This is the fifth in a series of blog posts exploring the role that intelligent observability plays in the day-to-day life of smart teams. In this post, James learns how to connect all his disparate monitoring and alerting tools to streamline his incident management process.
“Morning, mate,” I greeted Dinesh as he walked into the office. “Nice get up for the big day!” He was wearing a pressed shirt, rather than his usual hoodie.
“Thought I’d make an effort, you know,” he grinned.
We’d been planning intensely for this moment for the last week or so – our meeting with Charlie, the CIO, to present the results of our Moogsoft experiments and ask for permission to extend the rollout across the enterprise. We had slides and everything.
Charlie was already in the boardroom when we arrived. It was rare for me to set foot on such hallowed ground, I could probably count the times on one hand despite the 20 years I’d been here. Charlie had company – Lucia, our CFO. The nerves kicked in and I glanced at Dinesh, his forehead unusually shiny. I started praying our numbers added up – not my strongest suit.
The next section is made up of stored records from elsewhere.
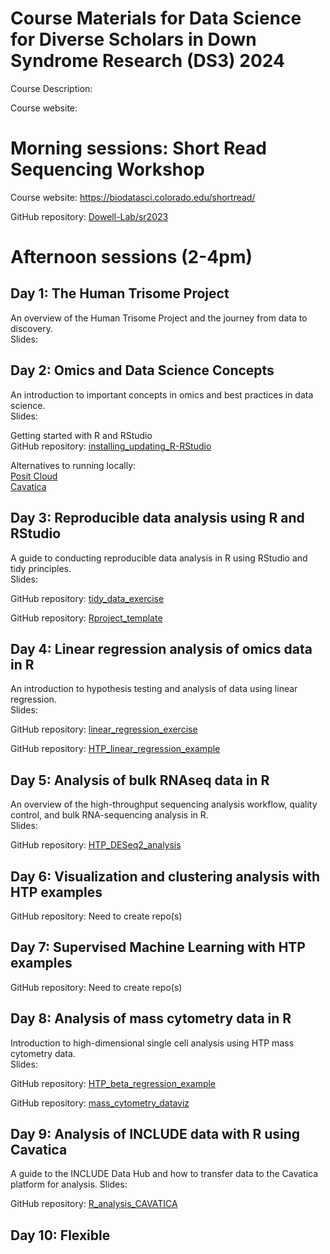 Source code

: # Course Materials for Data Science for Diverse Scholars in Down Syndrome Research (DS3) 2024  
Course Description:

Course website:
<!-- Any other info/links here? -->

# Morning sessions: Short Read Sequencing Workshop
Course website: https://biodatasci.colorado.edu/shortread/

GitHub repository: [Dowell-Lab/sr2023](https://github.com/Dowell-Lab/sr2023)

<!-- This content will not appear in the rendered Markdown -->
<!-- Add brief summary/sentence for each day? -->
<!-- Add links to slides for each day -->
<!-- Add numbers or day labels to each heading? -->

# Afternoon sessions (2-4pm)

## Day 1: The Human Trisome Project 
An overview of the Human Trisome Project and the journey from data to discovery.  
Slides: <!-- Add links to slides for each day -->

<!-- Is this the correct title for Day 2?? -->
## Day 2: Omics and Data Science Concepts
An introduction to important concepts in omics and best practices in data science.  
Slides: <!-- Add links to slides for each day -->

Getting started with R and RStudio  
GitHub repository: [installing_updating_R-RStudio](https://github.com/DS3-2024/installing_updating_R-RStudio)

Alternatives to running locally:  
[Posit Cloud](https://posit.cloud/)  
[Cavatica](https://www.cavatica.org/)

## Day 3: Reproducible data analysis using R and RStudio
A guide to conducting reproducible data analysis in R using RStudio and tidy principles.  
Slides: <!-- Add links to slides for each day -->

GitHub repository: [tidy_data_exercise](https://github.com/DS3-2024/tidy_data_exercise)

GitHub repository: [Rproject_template](https://github.com/DS3-2024/Rproject_template)

## Day 4: Linear regression analysis of omics data in R
An introduction to hypothesis testing and analysis of data using linear regression.  
Slides: <!-- Add links to slides for each day -->

GitHub repository: [linear_regression_exercise](https://github.com/DS3-2024/linear_regression_exercise)

GitHub repository: [HTP_linear_regression_example](https://github.com/DS3-2024/HTP_linear_regression_example)

## Day 5: Analysis of bulk RNAseq data in R 
An overview of the high-throughput sequencing analysis workflow, quality control, and bulk RNA-sequencing analysis in R.  
Slides: <!-- Add links to slides for each day -->

GitHub repository: [HTP_DESeq2_analysis](https://github.com/DS3-2024/HTP_DESeq2_analysis)

## Day 6: Visualization and clustering analysis with HTP examples 
<!-- Need to confirm title with Jim -->
<!-- Need get short description from Jim -->
GitHub repository: Need to create repo(s)

## Day 7: Supervised Machine Learning with HTP examples
<!-- Need to confirm title with Jim -->
<!-- Need get short description from Jim -->
GitHub repository: Need to create repo(s)

## Day 8: Analysis of mass cytometry data in R
Introduction to high-dimensional single cell analysis using HTP mass cytometry data.  
Slides: <!-- Add links to slides for each day -->

GitHub repository: [HTP_beta_regression_example](https://github.com/DS3-2024/HTP_beta_regression_example)

GitHub repository: [mass_cytometry_dataviz](https://github.com/DS3-2024/mass_cytometry_dataviz)

## Day 9: Analysis of INCLUDE data with R using Cavatica
A guide to the INCLUDE Data Hub and how to transfer data to the Cavatica platform for analysis. 
Slides: <!-- Add links to slides for each day -->

GitHub repository: [R_analysis_CAVATICA](https://github.com/DS3-2024/R_analysis_CAVATICA)

## Day 10: Flexible
<!-- Need title / content? -->
<!-- Time to finish earlier scripts etc -->
<!-- More HTP data types?   -->
<!-- Other analyses? eg Fisher, Wilcox?   -->


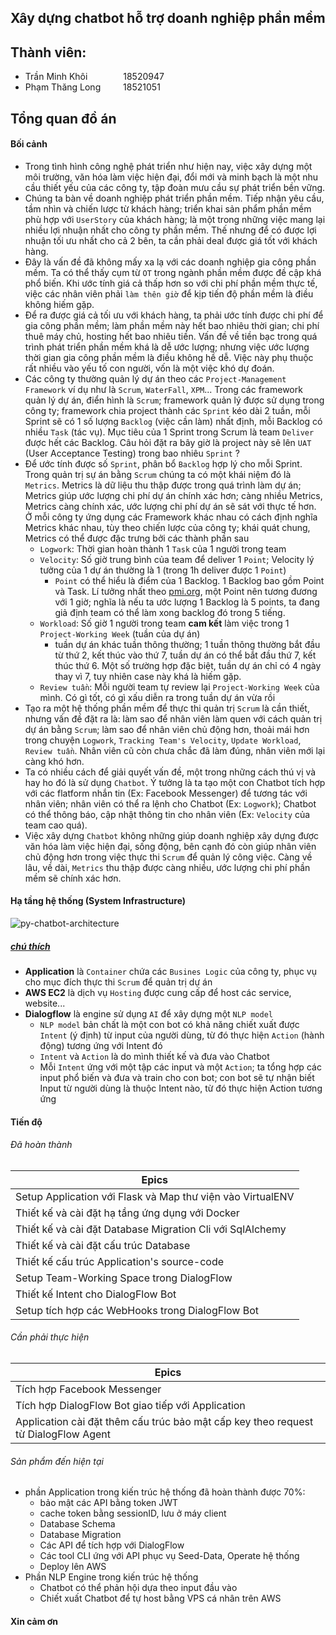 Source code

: ## Xây dựng chatbot hỗ trợ doanh nghiệp phần mềm
## Thành viên:
  - Trần Minh Khôi &emsp;&emsp;&emsp;&ensp; 18520947
  - Phạm Thăng Long &emsp;&emsp; 18521051

## Tổng quan đồ án

#### Bối cảnh
- Trong tình hình công nghệ phát triển như hiện nay, việc xây dựng một môi trường, văn hóa làm việc hiện đại, đổi mới và minh bạch là một nhu cầu thiết yếu của các công ty, tập đoàn mưu cầu sự phát triển bền vững.
- Chúng ta bàn về doanh nghiệp phát triển phần mềm. Tiếp nhận yêu cầu, tầm nhìn và chiến lược từ khách hàng; triển khai sản phẩm phần mềm phù hợp với `UserStory` của khách hàng; là một trong những việc mang lại nhiều lợi nhuận nhất cho công ty phần mềm. Thế nhưng để có được lợi nhuận tối ưu nhất cho cả 2 bên, ta cần phải deal được giá tốt với khách hàng.
- Đây là vấn đề đã không mấy xa lạ với các doanh nghiệp gia công phần mềm. Ta có thể thấy cụm từ `OT` trong ngành phần mềm được đề cập khá phổ biến. Khi ước tính giá cả thấp hơn so với chi phí phần mềm thực tế, việc các nhân viên phải `làm thên giờ` để kịp tiến độ phần mềm là điều không hiếm gặp.
- Để ra được giá cả tối ưu với khách hàng, ta phải ước tính được chi phí để gia công phần mềm; làm phần mềm này hết bao nhiêu thời gian; chi phí thuê máy chủ, hosting hết bao nhiêu tiền. Vấn đề về tiền bạc trong quá trình phát triển phần mềm khá là dễ ước lượng; nhưng việc ước lượng thời gian gia công phần mềm là điều không hề dễ. Việc này phụ thuộc rất nhiều vào yếu tố con người, vốn là một việc khó dự đoán.
- Các công ty thường quản lý dự án theo các `Project-Management Framework` ví dụ như là `Scrum`, `WaterFall`, `XPM`... Trong các framework quản lý dự án, điển hình là `Scrum`; framework quản lý được sử dụng trong công ty; framework chia project thành các `Sprint` kéo dài 2 tuần, mỗi Sprint sẽ có 1 số lượng `Backlog` (việc cần làm) nhất định, mỗi Backlog có nhiều `Task` (tác vụ). Mục tiêu của 1 Sprint trong Scrum là team `Deliver` được hết các Backlog. Câu hỏi đặt ra bây giờ là project này sẽ lên `UAT` (User Acceptance Testing) trong bao nhiêu `Sprint` ?
- Để ước tính được số `Sprint`, phân bổ `Backlog` hợp lý cho mỗi Sprint. Trong quản trị sự án bằng `Scrum` chúng ta có một khái niệm đó là `Metrics`. Metrics là dữ liệu thu thập được trong quá trình làm dự án; Metrics giúp ước lượng chi phí dự án chính xác hơn; càng nhiều Metrics, Metrics càng chính xác, ước lượng chi phí dự án sẽ sát với thực tế hơn. Ở mỗi công ty ứng dụng các Framework khác nhau có cách định nghĩa Metrics khác nhau, tùy theo chiến lược của công ty; khái quát chung, Metrics có thể được đặc trưng bởi các thành phần sau
  - `Logwork`: Thời gian hoàn thành 1 `Task` của 1 người trong team
  - `Velocity`: Số giờ trung bình của team để deliver 1 `Point`; Velocity lý tưởng của 1 dự án thường là 1 (trong 1h deliver được 1 `Point`)
    - `Point` có thể hiểu là điểm của 1 Backlog. 1 Backlog bao gồm Point và Task. Lí tưởng nhất theo [pmi.org](https://www.pmi.org/), một Point nên tương đương với 1 giờ; nghĩa là nếu ta ước lượng 1 Backlog là 5 points, ta đang giả định team có thể làm xong backlog đó trong 5 tiếng.
  - `Workload`: Số giờ 1 người trong team **cam kết** làm việc trong 1 `Project-Working Week` (tuần của dự án)
    - tuần dự án khác tuần thông thường; 1 tuần thông thường bắt đầu từ thứ 2, kết thúc vào thứ 7, tuần dự án có thể bắt đầu thứ 7, kết thúc thứ 6. Một số trường hợp đặc biệt, tuần dự án chỉ có 4 ngày thay vì 7, tuy nhiên case này khá là hiếm gặp.
  - `Review tuần`: Mỗi người team tự review lại `Project-Working Week` của mình. Có gì tốt, có gì xấu diễn ra trong tuần dự án vừa rồi
- Tạo ra một hệ thống phần mềm để thực thi quản trị `Scrum` là cần thiết, nhưng vấn đề đặt ra là: làm sao để nhân viên làm quen với cách quản trị dự án bằng `Scrum`; làm sao để nhân viên chủ động hơn, thoải mái hơn trong chuyện `Logwork`, `Tracking Team's Velocity`, `Update Workload`, `Review tuần`. Nhân viên cũ còn chưa chắc đã làm đúng, nhân viên mới lại càng khó hơn.
- Ta có nhiều cách để giải quyết vấn đề, một trong những cách thú vị và hay ho đó là sử dụng `Chatbot`. Ý tưởng là ta tạo một con Chatbot tích hợp với các flatform nhắn tin (Ex: Facebook Messenger) để tương tác với nhân viên; nhân viên có thể ra lệnh cho Chatbot (Ex: `Logwork`); Chatbot có thể thông báo, cập nhật thông tin cho nhân viên (Ex: `Velocity` của team cao quá).
- Việc xây dựng `Chatbot` không những giúp doanh nghiệp xây dựng được văn hóa làm việc hiện đại, sống động, bên cạnh đó còn giúp nhân viên chủ động hơn trong việc thực thi `Scrum` để quản lý công việc. Càng về lâu, về dài, `Metrics` thu thập được càng nhiều, ước lượng chi phí phần mềm sẽ chính xác hơn. 

#### Hạ tầng hệ thống (System Infrastructure)

![py-chatbot-architecture](https://i.imgur.com/691PwEj.png)

##### <u>chú thích</u>
- **Application** là `Container` chứa các `Busines Logic` của công ty, phục vụ cho mục đích thực thi `Scrum` để quản trị dự án
- **AWS EC2** là dịch vụ `Hosting` được cung cấp để host các service, website...
- **Dialogflow** là engine sử dụng `AI` để xây dựng một `NLP model`
  - `NLP model` bản chất là một con bot có khả năng chiết xuất được `Intent` (ý định) từ input của người dùng, từ đó thực hiện `Action` (hành động) tương ứng với Intent đó
  - `Intent` và `Action` là do mình thiết kế và đưa vào Chatbot
  - Mỗi `Intent` ứng với một tập các input và một `Action`; ta tổng hợp các input phổ biến và đưa và train cho con bot; con bot sẽ tự nhận biết Input từ người dùng là thuộc Intent nào, từ đó thực hiện Action tương ứng

#### Tiến độ

###### Đã hoàn thành
|Epics|
|-|
|Setup Application với Flask và Map thư viện vào VirtualENV
|Thiết kế  và cài đặt hạ tầng ứng dụng với Docker
|Thiết kế  và cài đặt Database Migration Cli với SqlAlchemy
|Thiết kế  và cài đặt cấu trúc Database
|Thiết kế cấu trúc Application's source-code
|Setup Team-Working Space trong DialogFlow
|Thiết kế Intent cho DialogFlow Bot
|Setup tích hợp các WebHooks trong DialogFlow Bot

###### Cần phải thực hiện

|Epics|
|-|
|Tích hợp Facebook Messenger
|Tích hợp DialogFlow Bot giao tiếp với Application
|Application cài đặt thêm cấu trúc bảo mật cấp key theo request từ DialogFlow Agent 

###### Sản phẩm đến hiện tại
- phần Application trong kiến trúc hệ thống đã hoàn thành được 70%:
  - bảo mật các API bằng token JWT
  - cache token bằng sessionID, lưu ở máy client
  - Database Schema
  - Database Migration
  - Các API để tích hợp với DialogFlow
  - Các tool CLI ứng với API phục vụ Seed-Data, Operate hệ thống
  - Deploy lên AWS
- Phần NLP Engine trong kiến trúc hệ thống
  - Chatbot có thể phản hội dựa theo input đầu vào
  - Chiết xuất Chatbot để tự host bằng VPS cá nhân trên AWS


#### Xin cảm ơn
We took our seats, distanced carefully around the vast, glossy table and I handled the chit chat while Dinesh wrestled with connecting his laptop to the connector. Once he looked settled, I started.
“We are gathered here today,” I began, and was pleased to see smiles wash across Lucia’s and Charlie’s faces – maybe this wasn’t going to be an uphill struggle. “To consider how AIOps can improve our organizational performance.”
I’d been in these situations before, many times, justifying investment in time, energy and money to senior business people who, quite rightly, didn’t necessarily understand the ins and outs of the technology I was proposing and I’d learned to start at a high level. Some of my bets over the years had been good ones, not all, but enough to keep me here this long. I think it would be fair to say I was a safe pair of hands.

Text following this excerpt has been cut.